I was raised by a good ‘ol mom and dad, in a home with a basement and a fenced-in yard. Hiding my secret ability was easy when I figured I was just crazy and the rest of the world didn’t get it.
Then, everything changed just like that when the guy I thought only lived as a figment of my subconscious actually speaks to me and tells me he is my guardian angel.
He can’t touch me or talk to me when I’m awake, but true to his word, he guards me when I need it the most.
Contents
Chapter 1
“Come on, stop it!” I shoved Joey in the shoulder for the third time that night. His constant advances were officially ticking me off, and that wasn’t a safe thing for him to do. I could have a bit of a temper.
Joey sat back against the black pleather couch with a huff. He crossed his thick arms over his leather jacket, and his dark brown eyes narrowed at me. “Erin, we’ve been dating for two years. It’s not a big deal. We’re not in high school anymore.”
It was a big deal to me. Sex should be a big deal to anybody. Joey didn’t get it. To him, I was his girlfriend and that basically meant he had the rights to my body. Even when he didn’t immediately get the hint, though, he never went too far.
He was my friend before my boyfriend, and I think he respected that we were close, but not that close. I can’t deny that I fell for the bad boy in school. Joey Pierce was the bulky loner-type, always dressed in leather and smelled like fire. He didn’t smoke, but the smell was still there. Burning ash.
I looked back at Joey and tilted my head at him, letting my unruly black hair fall beside my face. “It is a big deal, Joey. I love you, but I’m just not ready. Okay?” I tried to give him my puppy-dog eyes and pouty lip, but for all I knew, it could’ve looked more like a pissed off cat wanting attention.
Joey groaned and threw his head back but his big eyes fell on me again and a half smile lifted one side of his face. “Okay. That’s fine. Let’s just watch a movie and have a snack, alright?” He leaned in and kissed me swiftly on the cheek, but I grabbed his face and turned his head to me. I pressed my lips to his gently and smiled back at him.
I wanted him to know that I cared for him, but I just couldn’t take that next step. Something always stopped me. “Thank you,” I said to him.
“Kiss me like that anytime, Erin, and I’ll be your slave.” He winked at me before running into the basement kitchen to make popcorn in the microwave I had just bought at the neighbor’s garage sale. I chuckled at his retreating back, as he had to duck under the low ceiling that dropped between the living room and tiny kitchen.
The basement I lived in wasn’t glamorous, but for an eighteen-year old, it was just nice to have my own space. Of course, my parents were only a staircase away. I wouldn’t know how to live in a world without good-ol’ mom and dad still looking out for me. I didn’t even know how to live in the world without feeling like an outsider as it was. My existence had always felt a little off.
Joey returned with a steaming bag of popcorn and handed me the remote so I could find us a movie, likely action if Joey had a say.

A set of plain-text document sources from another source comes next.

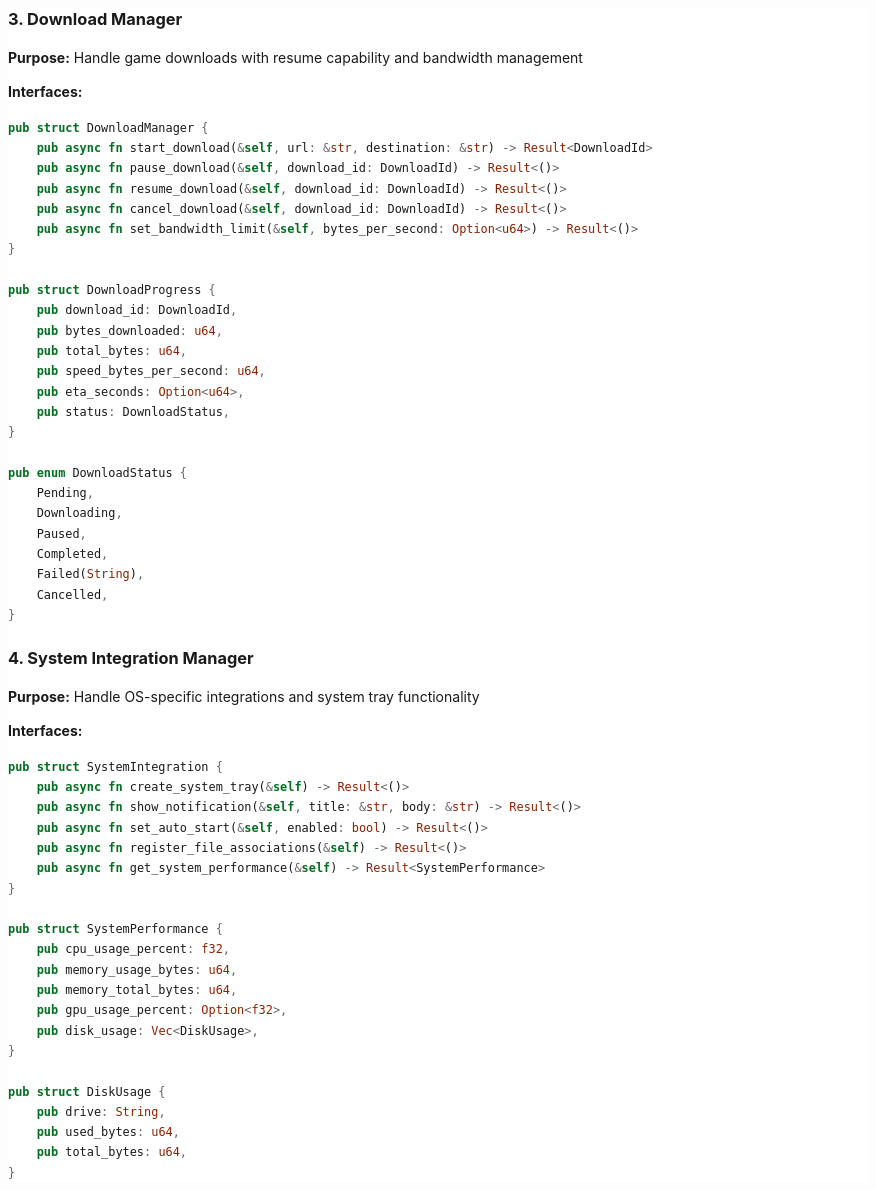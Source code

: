 ### 3. Download Manager
**Purpose:** Handle game downloads with resume capability and bandwidth management

**Interfaces:**
```rust
pub struct DownloadManager {
    pub async fn start_download(&self, url: &str, destination: &str) -> Result<DownloadId>
    pub async fn pause_download(&self, download_id: DownloadId) -> Result<()>
    pub async fn resume_download(&self, download_id: DownloadId) -> Result<()>
    pub async fn cancel_download(&self, download_id: DownloadId) -> Result<()>
    pub async fn set_bandwidth_limit(&self, bytes_per_second: Option<u64>) -> Result<()>
}

pub struct DownloadProgress {
    pub download_id: DownloadId,
    pub bytes_downloaded: u64,
    pub total_bytes: u64,
    pub speed_bytes_per_second: u64,
    pub eta_seconds: Option<u64>,
    pub status: DownloadStatus,
}

pub enum DownloadStatus {
    Pending,
    Downloading,
    Paused,
    Completed,
    Failed(String),
    Cancelled,
}
```

### 4. System Integration Manager
**Purpose:** Handle OS-specific integrations and system tray functionality

**Interfaces:**
```rust
pub struct SystemIntegration {
    pub async fn create_system_tray(&self) -> Result<()>
    pub async fn show_notification(&self, title: &str, body: &str) -> Result<()>
    pub async fn set_auto_start(&self, enabled: bool) -> Result<()>
    pub async fn register_file_associations(&self) -> Result<()>
    pub async fn get_system_performance(&self) -> Result<SystemPerformance>
}

pub struct SystemPerformance {
    pub cpu_usage_percent: f32,
    pub memory_usage_bytes: u64,
    pub memory_total_bytes: u64,
    pub gpu_usage_percent: Option<f32>,
    pub disk_usage: Vec<DiskUsage>,
}

pub struct DiskUsage {
    pub drive: String,
    pub used_bytes: u64,
    pub total_bytes: u64,
}
```

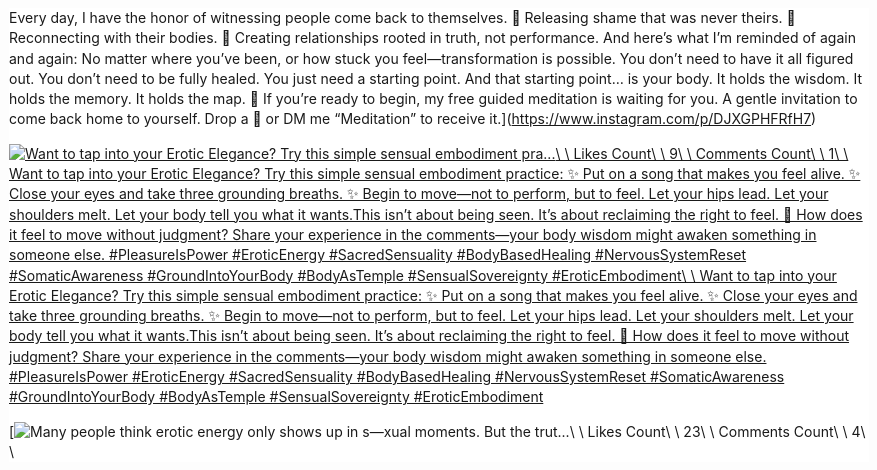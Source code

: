 Every day, I have the honor of witnessing people come back to themselves. 🌿 Releasing shame that was never theirs. 🌿 Reconnecting with their bodies. 🌿 Creating relationships rooted in truth, not performance. And here’s what I’m reminded of again and again: No matter where you’ve been, or how stuck you feel—transformation is possible. You don’t need to have it all figured out. You don’t need to be fully healed. You just need a starting point. And that starting point… is your body. It holds the wisdom. It holds the memory. It holds the map. 💫 If you’re ready to begin, my free guided meditation is waiting for you. A gentle invitation to come back home to yourself. Drop a 🌿 or DM me “Meditation” to receive it.](https://www.instagram.com/p/DJXGPHFRfH7)

[![Want to tap into your Erotic Elegance? Try this simple sensual embodiment pra...](https://phosphor.utils.elfsightcdn.com/?url=https%3A%2F%2Fscontent-vie1-1.cdninstagram.com%2Fv%2Ft51.75761-15%2F495050515_18503091676040651_1133549239030210716_n.jpg%3Fstp%3Ddst-jpg_e15_s640x640_tt6%26_nc_cat%3D111%26ig_cache_key%3DMzYyNDA0NTQ5MTc0MzAyMzEwMDE4NTAzMDkxNjcwMDQwNjUx.3-ccb1-7%26ccb%3D1-7%26_nc_sid%3D58cdad%26efg%3DeyJ2ZW5jb2RlX3RhZyI6InhwaWRzLjEwODB4MTkyMC5zZHIifQ%253D%253D%26_nc_ohc%3D7syJgTmQyHwQ7kNvwHgwHFg%26_nc_oc%3DAdkXQgYHk45HJy8okjAH9WbWMwad-UBihiZsNZ1xMygeNCwC_My_LTMFY89vh7z21qE%26_nc_ad%3Dz-m%26_nc_cid%3D0%26_nc_zt%3D23%26_nc_ht%3Dscontent-vie1-1.cdninstagram.com%26_nc_gid%3D6bS7X4q3OdM-NNwoQL9u5A%26oh%3D00_AfRvt2__Qc-5kwHmb5ohB59S0RReyFXNus_J-ZJm8aGkxw%26oe%3D68777DDD)\\
\\
Likes Count\\
\\
9\\
\\
Comments Count\\
\\
1\\
\\
Want to tap into your Erotic Elegance? Try this simple sensual embodiment practice: ✨ Put on a song that makes you feel alive. ✨ Close your eyes and take three grounding breaths. ✨ Begin to move—not to perform, but to feel. Let your hips lead. Let your shoulders melt. Let your body tell you what it wants.This isn’t about being seen. It’s about reclaiming the right to feel. 🌹 How does it feel to move without judgment? Share your experience in the comments—your body wisdom might awaken something in someone else. #PleasureIsPower #EroticEnergy #SacredSensuality #BodyBasedHealing #NervousSystemReset #SomaticAwareness #GroundIntoYourBody #BodyAsTemple #SensualSovereignty #EroticEmbodiment\\
\\
Want to tap into your Erotic Elegance? Try this simple sensual embodiment practice: ✨ Put on a song that makes you feel alive. ✨ Close your eyes and take three grounding breaths. ✨ Begin to move—not to perform, but to feel. Let your hips lead. Let your shoulders melt. Let your body tell you what it wants.This isn’t about being seen. It’s about reclaiming the right to feel. 🌹 How does it feel to move without judgment? Share your experience in the comments—your body wisdom might awaken something in someone else. #PleasureIsPower #EroticEnergy #SacredSensuality #BodyBasedHealing #NervousSystemReset #SomaticAwareness #GroundIntoYourBody #BodyAsTemple #SensualSovereignty #EroticEmbodiment](https://www.instagram.com/p/DJLMix5Mt_8)

[![Many people think erotic energy only shows up in s—xual moments. But the trut...](https://phosphor.utils.elfsightcdn.com/?url=https%3A%2F%2Fscontent-vie1-1.cdninstagram.com%2Fv%2Ft51.75761-15%2F491497006_18501358537040651_8308936788177471653_n.jpg%3Fstp%3Ddst-jpg_e15_s640x640_tt6%26_nc_cat%3D101%26ig_cache_key%3DMzYxNzIzODk0NjYyNDIyNjM1NTE4NTAxMzU4NTM0MDQwNjUx.3-ccb1-7%26ccb%3D1-7%26_nc_sid%3D58cdad%26efg%3DeyJ2ZW5jb2RlX3RhZyI6InhwaWRzLjExNTJ4MjA0OC5zZHIifQ%253D%253D%26_nc_ohc%3DT1M0fYn3pP0Q7kNvwFODGTo%26_nc_oc%3DAdn2214GDrFcJ-CQUWqedaR3yVLaQKWI5muIdhloRK6PPuuGd_246PDjjrB7QPnYTqU%26_nc_ad%3Dz-m%26_nc_cid%3D0%26_nc_zt%3D23%26_nc_ht%3Dscontent-vie1-1.cdninstagram.com%26_nc_gid%3D6bS7X4q3OdM-NNwoQL9u5A%26oh%3D00_AfTaN_aSzl3nYpHPcGQnNqoxFNna0O5__52mQp6NTkNNfw%26oe%3D68776485)\\
\\
Likes Count\\
\\
23\\
\\
Comments Count\\
\\
4\\
\\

I turned on the latest Jason Bourne, knowing I’d be asleep before any action started. Even still, just sitting on the couch with my boyfriend, snuggled up in an oversized jean quilt, and trying to watch a simple movie, I could feel the vibrations in the earth.
I could tell that the Morson’s next door were fighting again, even though they were a manicured lawn, brick fence, and entire house away. The negativity from their home almost every weekend always reached me. It was a feeling I couldn’t explain, but something that affected me all hours of the day.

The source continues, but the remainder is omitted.